Por outro lado, como um dos principais potenciais econômicos do mercado são as negociações internacionais, ela defende diretrizes compatíveis com as desenvolvidas em outros países como China, Reino Unido ou o bloco europeu em geral.
A compatibilidade não é simples. A dinâmica de emissões na floresta amazônica, no cerrado ou no pantanal são diferentes entre si e também em relação a outros biomas do mundo. A produção agropecuária brasileira não tem o mesmo perfil da europeia, em outro exemplo.
“Tem um desafio nesse mundo de carbono, para desenvolver essas metodologias: conseguir medir tudo isso e ver o quão íntegro [é o crédito]”, diz. “Essa credibilidade da metodologia, da integridade, o mercado também está ajudando a entender”, afirma ela, mencionando que atualmente já existem inclusive agências de rating para o setor.
Todo o mercado é baseado no cálculo de emissões de gases em nível nacional. A partir daí, os créditos são emitidos pelo governo, como ativos, e é feita a divisão de cotas de crédito para aqueles que têm direito de receber.
A lei prevê a possibilidade também de leilões onerosos, mas Reis afirma que isso só deve acontecer em uma fase final da regulamentação.
“Quando [o mercado de carbono brasileiro] vai estar a todo vapor, começando com os leilões onerosos? Em cinco anos”, diz.
Reis ainda não foi nomeada para o cargo e segue formalmente como subsecretária de desenvolvimento econômico sustentável do Ministério da Fazenda.
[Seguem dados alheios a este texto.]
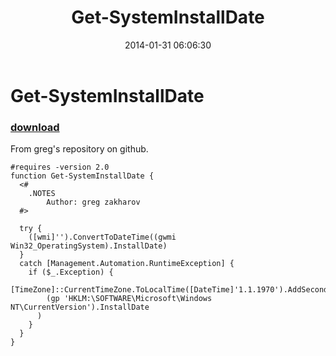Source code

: ﻿---
pid:            4863
parent:         0
children:       
poster:         Janny
title:          Get-SystemInstallDate
date:           2014-01-31 06:06:30
description:    From greg's repository on github.
format:         posh
---

# Get-SystemInstallDate

### [download](4863.ps1)  

From greg's repository on github.

```posh
#requires -version 2.0
function Get-SystemInstallDate {
  <#
    .NOTES
        Author: greg zakharov
  #>
  
  try {
    ([wmi]'').ConvertToDateTime((gwmi Win32_OperatingSystem).InstallDate)
  }
  catch [Management.Automation.RuntimeException] {
    if ($_.Exception) {
      [TimeZone]::CurrentTimeZone.ToLocalTime([DateTime]'1.1.1970').AddSeconds(
        (gp 'HKLM:\SOFTWARE\Microsoft\Windows NT\CurrentVersion').InstallDate
      )
    }
  }
}
```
Nesta função ela já comanda a regulação do setor desde 2024.
Ela vai convidar para ser seu secretário adjunto José Pedro Neves, que é seu braço direito na Fazenda.
Para a Subsecretaria de Regulação e Metodologias ela vai chamar Thiago Barral, servidor da EPE (Empresa de Pesquisa Energética) que já foi secretário de Transição Energética do Ministério de Minas e Energia.
Para a de Implementação, que tem como missão colocar de pé o SBCE (Sistema Brasileiro de Comércio de Emissões de Gases de Efeito Estufa), deve vir Ana Paula Machado, atual diretora de Governança Climática do Ministério do Meio Ambiente.
Reis defende a criação de uma agência independente para regular este setor, com uma estrutura robusta, e afirma que o objetivo do governo federal é que a secretaria seja apenas um instrumento transitório. Como a criação de novos órgãos depende de um processo mais complexo, com participação do Congresso, isso ainda não tem data para acontecer.
De qualquer forma, para ela, o mercado de carbono é um caminho sem volta. “Ele veio para ficar e vai crescer em todos os sentidos”, diz.